9 thoughts on “Suggestions welcome!!

  1. Clare says:

    Hi Kate! I’m in London but I wanted to drop by and say ‘hi’! I don’t know all the plant names, but what about some hydrangea (spelling??) — those don’t need a bunch of light as I recall, and have such lovely purple, blue and pink colors. They might do nicely along a path. I was in Kew Gardens (in London) the other day and thought of you — it was so beautiful. King George III lived there, and it is so full of the most incredible plants, trees, flowers, etc. Google it if you haven’t already been there. Ok, someone else needs this computer so I better go. Have a super weekend.:)

  2. bindi says:

    Hi Kate, aren’t you a good friend! and what a great new idea for a gardening blog – a bit like the TV show we have here called ‘Backyard Blitz’.

  3. shirl says:

    Hi again, KateWhat a lovely idea to ask for suggestions for your friend. Well, I always go on my first instincts and they tell me that if that were my space – I would add some height which would draw the eye to the beautiful trunk of the tree and then on to the door.I would be tempted to add an open obelisk or three (in different sizes) in a scattered group and grow climbers such as clematis up them to keep the airy look but give flower at the same time. I am not familiar with your zone’s plants though – perhaps other climbers would do the same job.Enjoy your weekend 🙂

  4. Abby Creek Art says:

    I’m thinking some really nice ground cover that has little blooming flowers…and I also picture some kind of sculpture out there. And don’t tell your friend this is coming from the woman with the blue thumb! xoxo

  5. Kate says:

    Clare – I wondered where you were travelling to! I hope you are having a great time and I’m glad that you had a chance to touch base. I miss your poetry. I so envy you being at Kew Gardens – it is one of my dreams! Pam – I will take pictures of ‘after’ to let you see what Kerry decides to do with her front garden. Bindi – I’d watch a show like that. It would be great fun … especially if someone else did all the work. I think I need another day off!!Shirl – Good idea about adding height to break up the space. Some obelisks with Clematis would look pretty – and we can grow them here…Linda – Putting some groundcover would look great. I’ve shipped off my duelling plants (sedum and creeping jenny to see how fast they can fill up some spaces). I like the sculpture idea too!

  6. Gardenista says:

    I also thought a hydrangea such as “limelight” (which is supposed to be zone 3 hardy) would be nice. Also, some interesting boulders or flagstone path could be installed and add some shrubs/perennials with red or purple contrasting foliage would add interest eg. spirea, red leafed ninebark. Oh yes, and ostrich ferns in the shade!!!

  7. Kate says:

    Hi Gardenista,Those are great suggestions … Kerry and I were talking about your blog yesterday. We are both impressed by your garden!!
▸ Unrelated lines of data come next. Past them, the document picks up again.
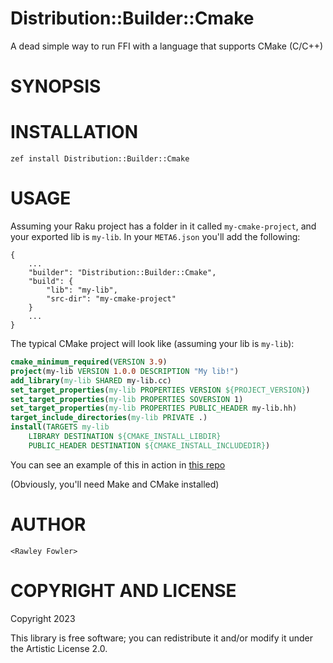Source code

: Distribution::Builder::Cmake
====
A dead simple way to run FFI with a language that supports CMake (C/C++)

SYNOPSIS
========

INSTALLATION
=========
```shell
zef install Distribution::Builder::Cmake
```

USAGE
=========
Assuming your Raku project has a folder in it called `my-cmake-project`, and your exported lib is `my-lib`. 
In your `META6.json` you'll add the following:
```
{ 
    ...
    "builder": "Distribution::Builder::Cmake",
    "build": {
        "lib": "my-lib",
        "src-dir": "my-cmake-project"
    }
    ...
}
```

The typical CMake project will look like (assuming your lib is `my-lib`):
```cmake
cmake_minimum_required(VERSION 3.9)
project(my-lib VERSION 1.0.0 DESCRIPTION "My lib!")
add_library(my-lib SHARED my-lib.cc)
set_target_properties(my-lib PROPERTIES VERSION ${PROJECT_VERSION})
set_target_properties(my-lib PROPERTIES SOVERSION 1)
set_target_properties(my-lib PROPERTIES PUBLIC_HEADER my-lib.hh)
target_include_directories(my-lib PRIVATE .)
install(TARGETS my-lib
	LIBRARY DESTINATION ${CMAKE_INSTALL_LIBDIR}
	PUBLIC_HEADER DESTINATION ${CMAKE_INSTALL_INCLUDEDIR})
```

You can see an example of this in action in [this repo](https://github.com/rawleyfowler/Raku-Cpp-Example)

(Obviously, you'll need Make and CMake installed)

AUTHOR
======

    <Rawley Fowler>

COPYRIGHT AND LICENSE
=====================

Copyright 2023 

This library is free software; you can redistribute it and/or modify it under the Artistic License 2.0.

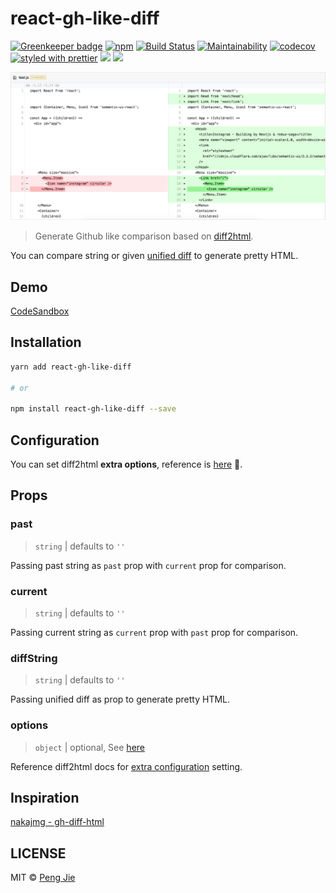 # react-gh-like-diff

[![Greenkeeper badge](https://badges.greenkeeper.io/neighborhood999/react-gh-like-diff.svg?style=flat-square)](https://greenkeeper.io/)
[![npm](https://img.shields.io/npm/v/react-gh-like-diff.svg?style=flat-square)](https://www.npmjs.com/package/react-gh-like-diff)
[![Build Status](https://img.shields.io/travis/neighborhood999/react-gh-like-diff.svg?style=flat-square)](https://travis-ci.org/neighborhood999/react-gh-like-diff)
[![Maintainability](https://api.codeclimate.com/v1/badges/4cff540dfa1df3feadd3/maintainability)](https://codeclimate.com/github/neighborhood999/react-gh-like-diff/maintainability)
[![codecov](https://img.shields.io/codecov/c/github/neighborhood999/react-gh-like-diff.svg?style=flat-square)](https://codecov.io/gh/neighborhood999/react-gh-like-diff)
[![styled with prettier](https://img.shields.io/badge/styled_with-prettier-ff69b4.svg?style=flat-square)](https://github.com/prettier/prettier)
![](https://img.shields.io/badge/gzip-3%20kB-brightgreen.svg?style=flat-square)
![](https://img.shields.io/badge/module%20formats-cjs%2C%20esm%2C%20umd-green.svg?style=flat-square)

![react-gh-like-diff](./screenshot/diff-demo.png)

> Generate Github like comparison based on [diff2html](https://github.com/rtfpessoa/diff2html).

You can compare string or given [unified diff](http://www.gnu.org/software/diffutils/manual/html_node/Example-Unified.html#Example-Unified) to generate pretty HTML.

## Demo

[CodeSandbox](https://01mj5j2qv0.codesandbox.io/)

## Installation

```sh
yarn add react-gh-like-diff

# or

npm install react-gh-like-diff --save
```

## Configuration

You can set diff2html **extra options**, reference is [here](https://github.com/rtfpessoa/diff2html#configuration) :mag_right:.

## Props

### past

> `string` | defaults to `''`

Passing past string as `past` prop with `current` prop for comparison.

### current

> `string` | defaults to `''`

Passing current string as `current` prop with `past` prop for comparison.

### diffString

> `string` | defaults to `''`

Passing unified diff as prop to generate pretty HTML.

### options

> `object` | optional, See [here](https://github.com/neighborhood999/react-gh-like-diff/blob/master/src/utils.js#L7)

Reference diff2html docs for [extra configuration](https://github.com/rtfpessoa/diff2html#configuration) setting.

## Inspiration

[nakajmg - gh-diff-html](https://github.com/nakajmg/gh-diff-html)

## LICENSE

MIT © [Peng Jie](https://github.com/neighborhood999)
  8. healingmagichands says:

    There, someone already stole my first idea, which was interesting boulders. There are also some quite wonderful evergreens that you could put in for year long structure and color. I’m not sure how hardy they all are, but I’d look into the Pinus and Juniperus genuses. This space is already so close to a Japanese stone garden that I would be tempted to go all the way, complete with a stepping stone path and raked gravel. But not everybody likes that sort of space. But that sort of look can be quite beautiful, and it looks wonderful during all seasons and doesn’t have to be watered. Beautiful stones never die.That being said, in Fairbanks AK there were people who were using delphiniums and geum and shasta daisies as perennials, so I’ll bet those would do okay in your zone.